January 2, 2010

To Those Who Have Lost Someone - Happy New Year

I was going to begin this post with an apology - an apology for not being funny. All the other posts on this blog are humorous. I hope...

But then I realised: life isn't always funny. I'm not always funny. My life is often hysterically ridiculous, but can also be tough, painful, desperately sad, confusing and mundane. And your life, no doubt, is the same.

Last year was a very difficult year for me and I was thrilled to see in the new decade. I celebrated with a small group of very close friends, and enjoyed every minute of our little party. The kids played, the adults ate and drank, and we all gathered together in the wind to watch the fireworks explode.

And then at midnight, I thought of my sister.

2010, I thought. She will never see 2010.

My sister didn't see 2009, either, or 2008. She died at the end of 2007, just before my daughter was born. But every year is another year she will never see. And this is the first decade I have welcomed in without her.

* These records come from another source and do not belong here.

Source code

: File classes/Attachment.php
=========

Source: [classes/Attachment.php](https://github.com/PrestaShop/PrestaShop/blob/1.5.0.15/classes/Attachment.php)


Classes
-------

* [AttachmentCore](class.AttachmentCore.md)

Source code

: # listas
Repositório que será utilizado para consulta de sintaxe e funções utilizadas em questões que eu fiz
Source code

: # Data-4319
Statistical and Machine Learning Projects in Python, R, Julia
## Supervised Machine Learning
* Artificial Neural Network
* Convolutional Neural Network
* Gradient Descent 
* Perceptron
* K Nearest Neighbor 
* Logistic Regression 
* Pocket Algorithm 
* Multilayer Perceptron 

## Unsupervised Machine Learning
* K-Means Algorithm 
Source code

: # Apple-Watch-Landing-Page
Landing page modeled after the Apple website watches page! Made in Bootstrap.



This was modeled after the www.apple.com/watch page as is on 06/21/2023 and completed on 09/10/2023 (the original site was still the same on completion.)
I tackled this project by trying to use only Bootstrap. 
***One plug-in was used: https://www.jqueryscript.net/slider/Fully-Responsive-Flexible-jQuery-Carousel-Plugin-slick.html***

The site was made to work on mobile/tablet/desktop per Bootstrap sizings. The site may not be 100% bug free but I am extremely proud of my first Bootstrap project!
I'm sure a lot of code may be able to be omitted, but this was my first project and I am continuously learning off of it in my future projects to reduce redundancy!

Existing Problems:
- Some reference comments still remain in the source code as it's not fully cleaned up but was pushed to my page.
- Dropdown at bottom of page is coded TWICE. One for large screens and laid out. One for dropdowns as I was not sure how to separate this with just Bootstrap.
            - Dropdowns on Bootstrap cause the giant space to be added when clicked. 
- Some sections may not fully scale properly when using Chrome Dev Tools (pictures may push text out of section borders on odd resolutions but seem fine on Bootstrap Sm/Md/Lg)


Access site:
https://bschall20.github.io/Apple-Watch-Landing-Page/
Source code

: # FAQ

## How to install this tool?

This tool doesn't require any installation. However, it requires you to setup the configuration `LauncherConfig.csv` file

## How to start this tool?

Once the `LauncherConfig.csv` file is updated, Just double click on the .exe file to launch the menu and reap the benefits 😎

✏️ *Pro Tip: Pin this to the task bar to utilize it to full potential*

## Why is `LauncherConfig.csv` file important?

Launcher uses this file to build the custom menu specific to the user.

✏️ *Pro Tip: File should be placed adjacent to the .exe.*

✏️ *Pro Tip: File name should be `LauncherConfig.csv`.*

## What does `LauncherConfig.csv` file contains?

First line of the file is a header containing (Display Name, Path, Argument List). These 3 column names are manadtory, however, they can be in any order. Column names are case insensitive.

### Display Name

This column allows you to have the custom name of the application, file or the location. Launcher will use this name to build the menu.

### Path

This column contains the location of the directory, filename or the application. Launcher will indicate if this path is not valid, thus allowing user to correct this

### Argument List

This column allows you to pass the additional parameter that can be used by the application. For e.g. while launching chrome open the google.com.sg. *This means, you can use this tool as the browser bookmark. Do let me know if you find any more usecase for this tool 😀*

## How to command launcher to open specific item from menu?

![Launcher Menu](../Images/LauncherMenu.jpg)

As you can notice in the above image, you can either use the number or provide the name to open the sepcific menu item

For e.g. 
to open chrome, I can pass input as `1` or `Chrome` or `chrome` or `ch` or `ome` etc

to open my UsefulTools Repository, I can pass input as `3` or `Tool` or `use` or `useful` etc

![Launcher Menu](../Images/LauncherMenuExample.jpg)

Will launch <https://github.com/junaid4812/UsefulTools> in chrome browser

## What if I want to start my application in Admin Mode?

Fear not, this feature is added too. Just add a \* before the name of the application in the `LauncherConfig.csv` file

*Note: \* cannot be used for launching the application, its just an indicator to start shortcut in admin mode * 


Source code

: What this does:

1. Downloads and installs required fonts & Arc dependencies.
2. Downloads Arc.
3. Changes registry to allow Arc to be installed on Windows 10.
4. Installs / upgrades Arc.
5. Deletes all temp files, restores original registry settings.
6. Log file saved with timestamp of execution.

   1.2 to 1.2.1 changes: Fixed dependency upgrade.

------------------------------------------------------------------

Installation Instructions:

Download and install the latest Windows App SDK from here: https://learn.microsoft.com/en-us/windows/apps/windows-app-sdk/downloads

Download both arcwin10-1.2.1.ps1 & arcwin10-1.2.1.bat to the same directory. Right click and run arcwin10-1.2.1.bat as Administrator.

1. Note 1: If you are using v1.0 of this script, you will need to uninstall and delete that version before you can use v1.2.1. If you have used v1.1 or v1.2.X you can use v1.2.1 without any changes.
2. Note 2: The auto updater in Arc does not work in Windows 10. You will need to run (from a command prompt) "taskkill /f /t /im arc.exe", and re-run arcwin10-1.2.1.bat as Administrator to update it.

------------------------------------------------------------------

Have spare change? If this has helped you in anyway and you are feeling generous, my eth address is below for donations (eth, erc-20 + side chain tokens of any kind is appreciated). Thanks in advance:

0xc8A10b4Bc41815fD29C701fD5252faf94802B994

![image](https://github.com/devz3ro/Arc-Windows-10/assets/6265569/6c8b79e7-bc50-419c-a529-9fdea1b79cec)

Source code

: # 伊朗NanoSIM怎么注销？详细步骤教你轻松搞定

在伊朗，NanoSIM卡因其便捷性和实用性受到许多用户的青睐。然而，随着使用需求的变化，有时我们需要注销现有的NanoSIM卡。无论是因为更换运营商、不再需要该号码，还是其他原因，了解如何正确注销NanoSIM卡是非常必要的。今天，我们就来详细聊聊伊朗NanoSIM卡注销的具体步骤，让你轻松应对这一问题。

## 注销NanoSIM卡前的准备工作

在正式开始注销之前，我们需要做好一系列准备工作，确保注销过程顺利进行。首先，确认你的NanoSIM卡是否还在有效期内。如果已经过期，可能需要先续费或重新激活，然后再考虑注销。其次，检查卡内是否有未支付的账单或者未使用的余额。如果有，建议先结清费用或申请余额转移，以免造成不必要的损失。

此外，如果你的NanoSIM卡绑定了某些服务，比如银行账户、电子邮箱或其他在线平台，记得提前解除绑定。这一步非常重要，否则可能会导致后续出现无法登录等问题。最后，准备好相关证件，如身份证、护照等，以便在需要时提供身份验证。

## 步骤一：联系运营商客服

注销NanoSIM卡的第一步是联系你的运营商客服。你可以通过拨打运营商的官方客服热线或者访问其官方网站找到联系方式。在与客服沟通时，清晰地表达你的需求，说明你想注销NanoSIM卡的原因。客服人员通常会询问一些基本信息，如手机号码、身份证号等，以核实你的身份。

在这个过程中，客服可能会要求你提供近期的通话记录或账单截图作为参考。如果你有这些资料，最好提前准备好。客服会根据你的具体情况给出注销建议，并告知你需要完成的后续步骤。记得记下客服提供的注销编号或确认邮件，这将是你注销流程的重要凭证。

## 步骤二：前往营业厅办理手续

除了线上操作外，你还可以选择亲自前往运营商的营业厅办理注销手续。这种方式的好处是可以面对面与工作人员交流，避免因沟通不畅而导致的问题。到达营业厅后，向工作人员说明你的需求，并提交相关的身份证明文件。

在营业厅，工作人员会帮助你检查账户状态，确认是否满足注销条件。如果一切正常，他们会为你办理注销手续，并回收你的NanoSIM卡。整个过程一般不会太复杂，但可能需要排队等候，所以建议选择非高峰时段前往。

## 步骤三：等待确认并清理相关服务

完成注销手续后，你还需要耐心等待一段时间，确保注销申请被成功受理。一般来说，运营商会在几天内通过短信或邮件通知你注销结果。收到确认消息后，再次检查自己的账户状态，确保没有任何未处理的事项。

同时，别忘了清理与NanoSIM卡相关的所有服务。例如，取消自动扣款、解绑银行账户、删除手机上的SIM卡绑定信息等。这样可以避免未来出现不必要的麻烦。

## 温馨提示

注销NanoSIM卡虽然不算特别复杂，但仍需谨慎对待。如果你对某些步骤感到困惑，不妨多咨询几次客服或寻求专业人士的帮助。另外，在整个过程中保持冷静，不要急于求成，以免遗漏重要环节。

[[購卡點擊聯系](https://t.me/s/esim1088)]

My sister will never see my new house. She won't see my son start his new school. She won't see my daughter go to creche, or my big girl play the violin. She won't laugh or sing or cry or watch TV or travel or get outraged at some injustice or argue over the dinner table ever again.

I miss my sister. Whenever anything happens that I normally would share with her, my first instinct is still to call her. When Michael Jackson died. When Joe Perrone came onto Twitter. When a highly non-maternal acquaintance of ours became pregnant. My reflex is to reach for the phone, to gossip with her about it. Then I remember she's not around.

Then there is the guilt, the guilt that accompanies all my happiness. Why should I experience such good fortune, such bounty, when she is unable to? I got the children, the husband, the home, the friends, the life. Why me? Why did I get so lucky and she lost it all?

A friend once advised me to be happy for both of us, to grasp for myself all the joy my sister will never be able to have. That, said my friend, is what my sister would have wanted. But it doesn't work like that. You can't live for someone else, any more than you can give them your own life.

We all have just one life to live. I have mine, you have yours. Whatever good fortune, or grief, comes our way, we have to move through it, and move forward. We're here for such a short time, and anything can happen. And we all deserve to be as happy as we possibly can.

So for anyone who has lost someone, have a beautifully happy new year.

And for those who have not, good. Hug your loved ones, have a great new year, and enjoy.